» **What is being asked**
Where the string "added" occurs in a line of the entries below, copy that line.

» **Raw data**
_ _ _ _ _ _ _

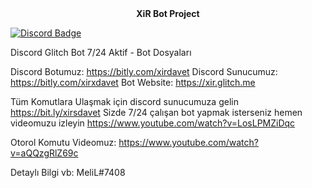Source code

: <center><b>XiR Bot Project</b></center>

<p><a href="https://discord.io/xirsunucu" rel="nofollow"><img src="https://camo.githubusercontent.com/8affe8a22729f913993f14123c90aa300880547b/68747470733a2f2f646973636f72646170702e636f6d2f6170692f6775696c64732f3332303536353339363731313237363534352f656d6265642e706e67" alt="Discord Badge" data-canonical-src="https://discordapp.com/api/guilds/509839189714665492/embed.png" style="max-width:100%;"></a></p>

Discord Glitch Bot 7/24 Aktif - Bot Dosyaları

Discord Botumuz: https://bitly.com/xirdavet
Discord Sunucumuz: https://bitly.com/xirxdavet
Bot Website: https://xir.glitch.me

Tüm Komutlara Ulaşmak için discord sunucumuza gelin https://bit.ly/xirsdavet Sizde 7/24 çalışan bot yapmak isterseniz hemen videomuzu izleyin
https://www.youtube.com/watch?v=LosLPMZiDqc

Otorol Komutu Videomuz:
https://www.youtube.com/watch?v=aQQzgRlZ69c

Detaylı Bilgi vb: MeliL#7408

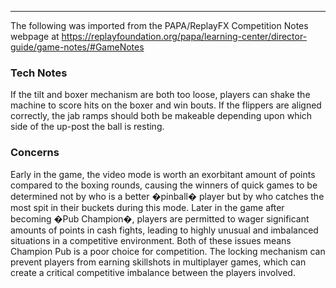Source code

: ***
The following was imported from the PAPA/ReplayFX Competition Notes webpage at https://replayfoundation.org/papa/learning-center/director-guide/game-notes/#GameNotes
### Tech Notes
            
If the tilt and boxer mechanism are both too loose, players can shake the machine to score hits on the boxer and win bouts. If the flippers are aligned correctly, the jab ramps should both be makeable depending upon which side of the up-post the ball is resting.

### Concerns
Early in the game, the video mode is worth an exorbitant amount of points compared to the boxing rounds, causing the winners of quick games to be determined not by who is a better �pinball� player but by who catches the most spit in their buckets during this mode. Later in the game after becoming �Pub Champion�, players are permitted to wager significant amounts of points in cash fights, leading to highly unusual and imbalanced situations in a competitive environment. Both of these issues means Champion Pub is a poor choice for competition. The locking mechanism can prevent players from earning skillshots in multiplayer games, which can create a critical competitive imbalance between the players involved.
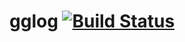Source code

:# gglog [![Build Status](https://travis-ci.org/crackcell/gglog.svg?branch=master)](https://travis-ci.org/crackcell/gglog)
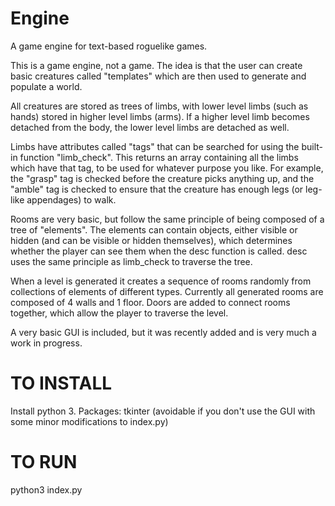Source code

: # Engine
A game engine for text-based roguelike games.

This is a game engine, not a game. The idea is that the user can create basic creatures called "templates" which are then used to generate and populate a world. 

All creatures are stored as trees of limbs, with lower level limbs (such as hands) stored in higher level limbs (arms). If a higher level limb becomes detached from the body, the lower level limbs are detached as well.

Limbs have attributes called "tags" that can be searched for using the built-in function "limb_check". This returns an array containing all the limbs which have that tag, to be used for whatever purpose you like. For example, the "grasp" tag is checked before the creature picks anything up, and the "amble" tag is checked to ensure that the creature has enough legs (or leg-like appendages) to walk.

Rooms are very basic, but follow the same principle of being composed of a tree of "elements". The elements can contain objects, either visible or hidden (and can be visible or hidden themselves), which determines whether the player can see them when the desc function is called. desc uses the same principle as limb_check to traverse the tree.

When a level is generated it creates a sequence of rooms randomly from collections of elements of different types. Currently all generated rooms are composed of 4 walls and 1 floor. Doors are added to connect rooms together, which allow the player to traverse the level.

A very basic GUI is included, but it was recently added and is very much a work in progress.

# TO INSTALL

Install python 3.
Packages: tkinter (avoidable if you don't use the GUI with some minor modifications to index.py)

# TO RUN
python3 index.py
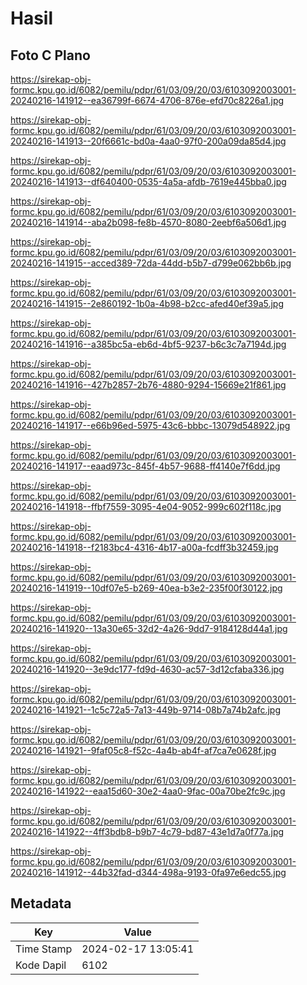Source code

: # Hasil

## Foto C Plano

https://sirekap-obj-formc.kpu.go.id/6082/pemilu/pdpr/61/03/09/20/03/6103092003001-20240216-141912--ea36799f-6674-4706-876e-efd70c8226a1.jpg

https://sirekap-obj-formc.kpu.go.id/6082/pemilu/pdpr/61/03/09/20/03/6103092003001-20240216-141913--20f6661c-bd0a-4aa0-97f0-200a09da85d4.jpg

https://sirekap-obj-formc.kpu.go.id/6082/pemilu/pdpr/61/03/09/20/03/6103092003001-20240216-141913--df640400-0535-4a5a-afdb-7619e445bba0.jpg

https://sirekap-obj-formc.kpu.go.id/6082/pemilu/pdpr/61/03/09/20/03/6103092003001-20240216-141914--aba2b098-fe8b-4570-8080-2eebf6a506d1.jpg

https://sirekap-obj-formc.kpu.go.id/6082/pemilu/pdpr/61/03/09/20/03/6103092003001-20240216-141915--acced389-72da-44dd-b5b7-d799e062bb6b.jpg

https://sirekap-obj-formc.kpu.go.id/6082/pemilu/pdpr/61/03/09/20/03/6103092003001-20240216-141915--2e860192-1b0a-4b98-b2cc-afed40ef39a5.jpg

https://sirekap-obj-formc.kpu.go.id/6082/pemilu/pdpr/61/03/09/20/03/6103092003001-20240216-141916--a385bc5a-eb6d-4bf5-9237-b6c3c7a7194d.jpg

https://sirekap-obj-formc.kpu.go.id/6082/pemilu/pdpr/61/03/09/20/03/6103092003001-20240216-141916--427b2857-2b76-4880-9294-15669e21f861.jpg

https://sirekap-obj-formc.kpu.go.id/6082/pemilu/pdpr/61/03/09/20/03/6103092003001-20240216-141917--e66b96ed-5975-43c6-bbbc-13079d548922.jpg

https://sirekap-obj-formc.kpu.go.id/6082/pemilu/pdpr/61/03/09/20/03/6103092003001-20240216-141917--eaad973c-845f-4b57-9688-ff4140e7f6dd.jpg

https://sirekap-obj-formc.kpu.go.id/6082/pemilu/pdpr/61/03/09/20/03/6103092003001-20240216-141918--ffbf7559-3095-4e04-9052-999c602f118c.jpg

https://sirekap-obj-formc.kpu.go.id/6082/pemilu/pdpr/61/03/09/20/03/6103092003001-20240216-141918--f2183bc4-4316-4b17-a00a-fcdff3b32459.jpg

https://sirekap-obj-formc.kpu.go.id/6082/pemilu/pdpr/61/03/09/20/03/6103092003001-20240216-141919--10df07e5-b269-40ea-b3e2-235f00f30122.jpg

https://sirekap-obj-formc.kpu.go.id/6082/pemilu/pdpr/61/03/09/20/03/6103092003001-20240216-141920--13a30e65-32d2-4a26-9dd7-9184128d44a1.jpg

https://sirekap-obj-formc.kpu.go.id/6082/pemilu/pdpr/61/03/09/20/03/6103092003001-20240216-141920--3e9dc177-fd9d-4630-ac57-3d12cfaba336.jpg

https://sirekap-obj-formc.kpu.go.id/6082/pemilu/pdpr/61/03/09/20/03/6103092003001-20240216-141921--1c5c72a5-7a13-449b-9714-08b7a74b2afc.jpg

https://sirekap-obj-formc.kpu.go.id/6082/pemilu/pdpr/61/03/09/20/03/6103092003001-20240216-141921--9faf05c8-f52c-4a4b-ab4f-af7ca7e0628f.jpg

https://sirekap-obj-formc.kpu.go.id/6082/pemilu/pdpr/61/03/09/20/03/6103092003001-20240216-141922--eaa15d60-30e2-4aa0-9fac-00a70be2fc9c.jpg

https://sirekap-obj-formc.kpu.go.id/6082/pemilu/pdpr/61/03/09/20/03/6103092003001-20240216-141922--4ff3bdb8-b9b7-4c79-bd87-43e1d7a0f77a.jpg

https://sirekap-obj-formc.kpu.go.id/6082/pemilu/pdpr/61/03/09/20/03/6103092003001-20240216-141912--44b32fad-d344-498a-9193-0fa97e6edc55.jpg


## Metadata

| Key        | Value               |
| ---------- | ------------------- |
| Time Stamp | 2024-02-17 13:05:41 |
| Kode Dapil | 6102                |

_ _ _ _ _ _ _

» **The answer**
When a level is generated it creates a sequence of rooms randomly from collections of elements of different types. Currently all generated rooms are composed of 4 walls and 1 floor. Doors are added to connect rooms together, which allow the player to traverse the level.
A very basic GUI is included, but it was recently added and is very much a work in progress.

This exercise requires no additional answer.